I met some tween boys that fell in love with my sunglasses and camera.  Roy, my new Ugandan friend, was such a charmer!  He spoke very good English and was very curious about Americans.  He kept telling me, "Mzungu (white person), give me a sweet!" With hundreds of Karimonjong children around, I knew better than to open up my sweet loaded, goody packed back pack in front of everyone.  I would have been mobbed!  So of course I snuck him a sweet on the down low…lol!  Roy…that boy, so cute!


A little girl, about 12-18 months old, came crying holding her arms out to me.  I scooped her up and she laid her bald head on my chest and there she remained for the next 3-4 hours.  She had a running nose, and probably a weeks worth of crusted over snot and dirt in each nostril. She had on a camouflage button up shirt and a tattered pink skirt.  She was covered in the infamous Ugandan red dirt, like most of the children, and myself at the moment.  And like all the infants and toddlers there, she had on no panties or diaper.

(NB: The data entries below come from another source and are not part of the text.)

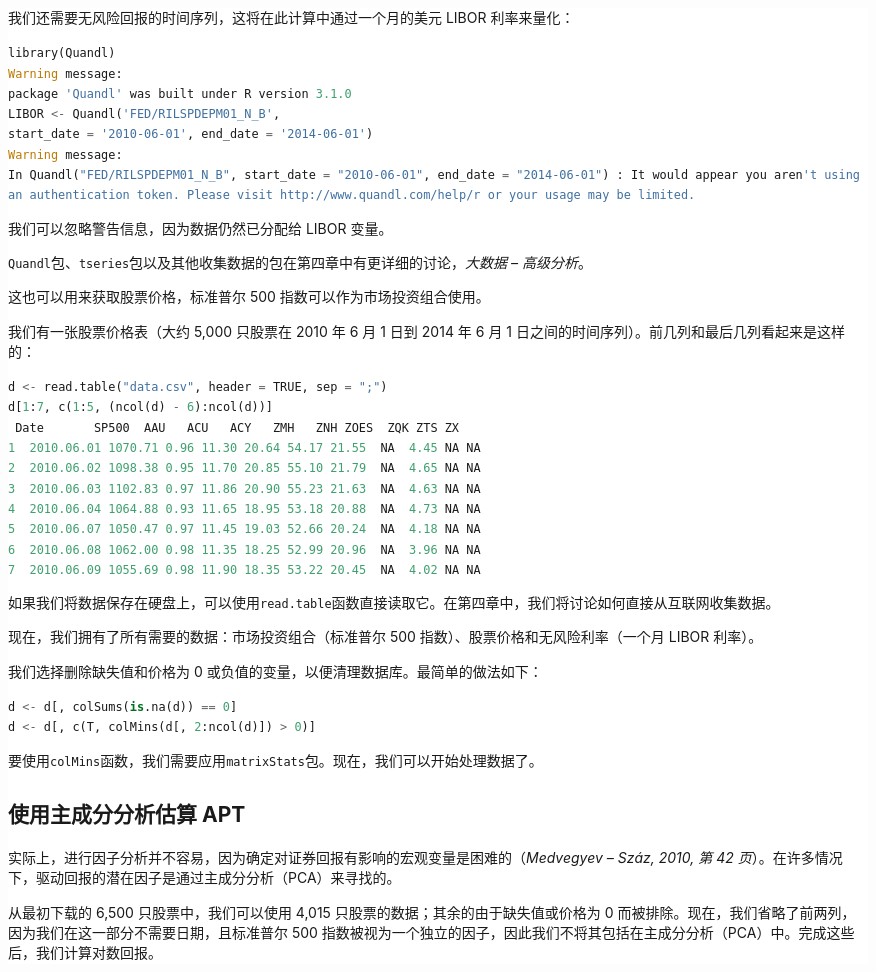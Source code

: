 我们还需要无风险回报的时间序列，这将在此计算中通过一个月的美元 LIBOR 利率来量化：

```py
library(Quandl)
Warning message:
package 'Quandl' was built under R version 3.1.0 
LIBOR <- Quandl('FED/RILSPDEPM01_N_B',
start_date = '2010-06-01', end_date = '2014-06-01')
Warning message:
In Quandl("FED/RILSPDEPM01_N_B", start_date = "2010-06-01", end_date = "2014-06-01") : It would appear you aren't using an authentication token. Please visit http://www.quandl.com/help/r or your usage may be limited.

```

我们可以忽略警告信息，因为数据仍然已分配给 LIBOR 变量。

`Quandl`包、`tseries`包以及其他收集数据的包在第四章中有更详细的讨论，*大数据 – 高级分析*。

这也可以用来获取股票价格，标准普尔 500 指数可以作为市场投资组合使用。

我们有一张股票价格表（大约 5,000 只股票在 2010 年 6 月 1 日到 2014 年 6 月 1 日之间的时间序列）。前几列和最后几列看起来是这样的：

```py
d <- read.table("data.csv", header = TRUE, sep = ";")
d[1:7, c(1:5, (ncol(d) - 6):ncol(d))]
 Date       SP500  AAU   ACU   ACY   ZMH   ZNH ZOES  ZQK ZTS ZX
1  2010.06.01 1070.71 0.96 11.30 20.64 54.17 21.55  NA  4.45 NA NA
2  2010.06.02 1098.38 0.95 11.70 20.85 55.10 21.79  NA  4.65 NA NA
3  2010.06.03 1102.83 0.97 11.86 20.90 55.23 21.63  NA  4.63 NA NA
4  2010.06.04 1064.88 0.93 11.65 18.95 53.18 20.88  NA  4.73 NA NA
5  2010.06.07 1050.47 0.97 11.45 19.03 52.66 20.24  NA  4.18 NA NA
6  2010.06.08 1062.00 0.98 11.35 18.25 52.99 20.96  NA  3.96 NA NA
7  2010.06.09 1055.69 0.98 11.90 18.35 53.22 20.45  NA  4.02 NA NA

```

如果我们将数据保存在硬盘上，可以使用`read.table`函数直接读取它。在第四章中，我们将讨论如何直接从互联网收集数据。

现在，我们拥有了所有需要的数据：市场投资组合（标准普尔 500 指数）、股票价格和无风险利率（一个月 LIBOR 利率）。

我们选择删除缺失值和价格为 0 或负值的变量，以便清理数据库。最简单的做法如下：

```py
d <- d[, colSums(is.na(d)) == 0]
d <- d[, c(T, colMins(d[, 2:ncol(d)]) > 0)]

```

要使用`colMins`函数，我们需要应用`matrixStats`包。现在，我们可以开始处理数据了。

## 使用主成分分析估算 APT

实际上，进行因子分析并不容易，因为确定对证券回报有影响的宏观变量是困难的（*Medvegyev – Száz, 2010, 第 42 页*）。在许多情况下，驱动回报的潜在因子是通过主成分分析（PCA）来寻找的。

从最初下载的 6,500 只股票中，我们可以使用 4,015 只股票的数据；其余的由于缺失值或价格为 0 而被排除。现在，我们省略了前两列，因为我们在这一部分不需要日期，且标准普尔 500 指数被视为一个独立的因子，因此我们不将其包括在主成分分析（PCA）中。完成这些后，我们计算对数回报。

I carried this sweet girl around the Amazima compound as I searched for little girls with hair.  Little did they know that my Jansport backpack was FULL of barrettes, beads, combs and all other goodies!  I spotted a few of the younger girls with hair, they were babies or toddlers.  Most had yarn braids or extensions.  Their older sisters were caring for them.  I tried my hardest to single them out quietly and hand over the loot.  Not possible. As soon as this Mzungu took the backpack off my back, those kids came running!  They knew that meant there was something coming out!  I tried to explain that the girls would be getting headbands soon, but since I don't know Karimajong they continued to beg.  Girls with hair begged for the beads.  It broke my heart.  One girl told me, in broken English, that next time I come she will have hair and I can give her beads!


These girls had no idea what barrettes were. It was so funny watching them try to figure them out!  But after they did, they LOVED them!


And they LOVED the headbands of course!!!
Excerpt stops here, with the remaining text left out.